The report shows risky mines and mine proposals litter the province. Abandoned mines continue to leak toxic runoff into waterways and the cost of clean-up, if it happens, is likely to be shouldered by B.C. taxpayers because mining companies are not compelled to provide financial guarantees to cover these costs, as happens in other mining jurisdictions.
“Mines tend to be in remote locations and most British Columbians are probably unaware of the damage many of them do to the environment and the risk they pose to local communities.

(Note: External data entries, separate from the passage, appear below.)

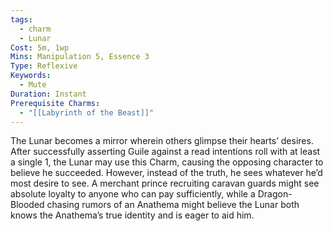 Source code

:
 ```yaml
---
tags:
  - charm
  - Lunar
Cost: 5m, 1wp
Mins: Manipulation 5, Essence 3
Type: Reflexive
Keywords:
  - Mute
Duration: Instant
Prerequisite Charms:
  - "[[Labyrinth of the Beast]]"
---
```

The Lunar becomes a mirror wherein others glimpse their hearts’ desires. After successfully asserting Guile against a read intentions roll with at least a single 1, the Lunar may use this Charm, causing the opposing character to believe he succeeded. However, instead of the truth, he sees whatever he’d most desire to see. A merchant prince recruiting caravan guards might see absolute loyalty to anyone who can pay sufficiently, while a Dragon-Blooded chasing rumors of an Anathema might believe the Lunar both knows the Anathema’s true identity and is eager to aid him. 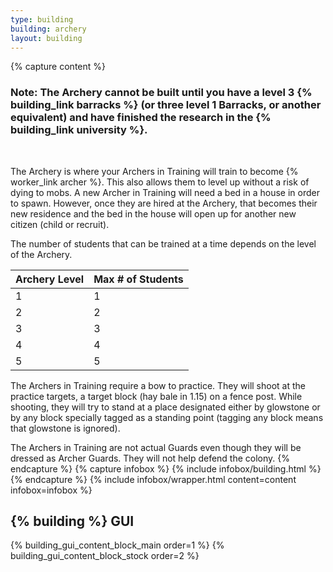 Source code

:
 ```yaml
---
type: building
building: archery
layout: building
---
```

{% capture content %}
### Note: The Archery cannot be built until you have a level 3 {% building_link barracks %} (or three level 1 Barracks, or another equivalent) and have finished the research in the {% building_link university %}.
<BR>

The Archery is where your Archers in Training will train to become {% worker_link archer %}. This also allows them to level up without a risk of dying to mobs. A new Archer in Training will need a bed in a house in order to spawn. However, once they are hired at the Archery, that becomes their new residence and the bed in the house will open up for another new citizen (child or recruit).

The number of students that can be trained at a time depends on the level of the Archery. 

| Archery Level | Max # of Students |
|---------------|-------------------|
| 1             | 1                 |
| 2             | 2                 |
| 3             | 3                 |
| 4             | 4                 |
| 5             | 5                 |

The Archers in Training require a bow to practice. They will shoot at the practice targets, a target block (hay bale in 1.15) on a fence post. While shooting, they will try to stand at a place designated either by glowstone or by any block specially tagged as a standing point (tagging any block means that glowstone is ignored).

The Archers in Training are not actual Guards even though they will be dressed as Archer Guards. They will not help defend the colony.
{% endcapture %}
{% capture infobox %}
{% include infobox/building.html %}
{% endcapture %}
{% include infobox/wrapper.html content=content infobox=infobox %}

## {% building %} GUI

{% building_gui_content_block_main order=1 %}
{% building_gui_content_block_stock order=2 %} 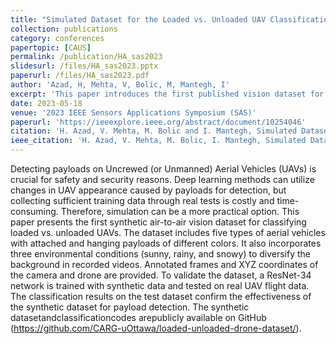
 ```yaml
---
title: "Simulated Dataset for the Loaded vs. Unloaded UAV Classification Problem Using Deep Learning"
collection: publications
category: conferences
papertopic: [CAUS]
permalink: /publication/HA_sas2023
slidesurl: /files/HA_sas2023.pptx
paperurl: /files/HA_sas2023.pdf
author: 'Azad, H, Mehta, V, Bolic, M, Mantegh, I'
excerpt: 'This paper introduces the first published vision dataset for the loaded vs. unloaded UAV classification problem.'
date: 2023-05-18
venue: '2023 IEEE Sensors Applications Symposium (SAS)'
paperurl: 'https://ieeexplore.ieee.org/abstract/document/10254046'
citation: 'H. Azad, V. Mehta, M. Bolic and I. Mantegh, Simulated Dataset for the Loaded vs. Unloaded UAV Classification Problem Using Deep Learning, 2023 IEEE Sensors Applications Symposium (SAS), Ottawa, ON, Canada, 2023, pp. 1-6, doi: 10.1109/SAS58821.2023.10254046.'
ieee_citation: 'H. Azad, V. Mehta, M. Bolic, I. Mantegh, Simulated Dataset for the Loaded vs. Unloaded UAV Classification Problem Using Deep Learning, 2023 IEEE Sensors Applications Symposium (SAS), pp. 1--6, 2023.'
---
```


Detecting payloads on Uncrewed (or Unmanned) Aerial Vehicles (UAVs) is crucial for safety and security reasons. Deep learning methods can utilize changes in UAV appearance caused by payloads for detection, but collecting sufficient training data through real tests is costly and time-consuming. Therefore, simulation can be a more practical option. This paper presents the first synthetic air-to-air vision dataset for classifying loaded vs. unloaded UAVs. The dataset includes five types of aerial vehicles with attached and hanging payloads of different colors. It also incorporates three environmental conditions (sunny, rainy, and snowy) to diversify the background in recorded videos. Annotated frames and XYZ coordinates of the camera and drone are provided. To validate the dataset, a ResNet-34 network is trained with synthetic data and tested on real UAV flight data. The classification results on the test dataset confirm the effectiveness of the synthetic dataset for payload detection. The synthetic datasetandclassificationcodes arepublicly available on GitHub (https://github.com/CARG-uOttawa/loaded-unloaded-drone-dataset/).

Our report is a wake-up call for government and the public at large. The current situation cannot continue,” says Greg Knox, Executive Director, SkeenaWild.
The report points to solutions for improving the mines to prevent these problems from recurring. Many of these solutions are being echoed by scientists, engineers, organizations, First Nations, and political leaders alike. B.C. still needs to fully implement the expert recommendations for improving tailings safety that were issued in response to the catastrophic Mount Polley tailings dam collapse. There is yet to be a strategy for closing and cleaning up abandoned mines. A commitment to ensuring the polluter pays has yet to be implemented.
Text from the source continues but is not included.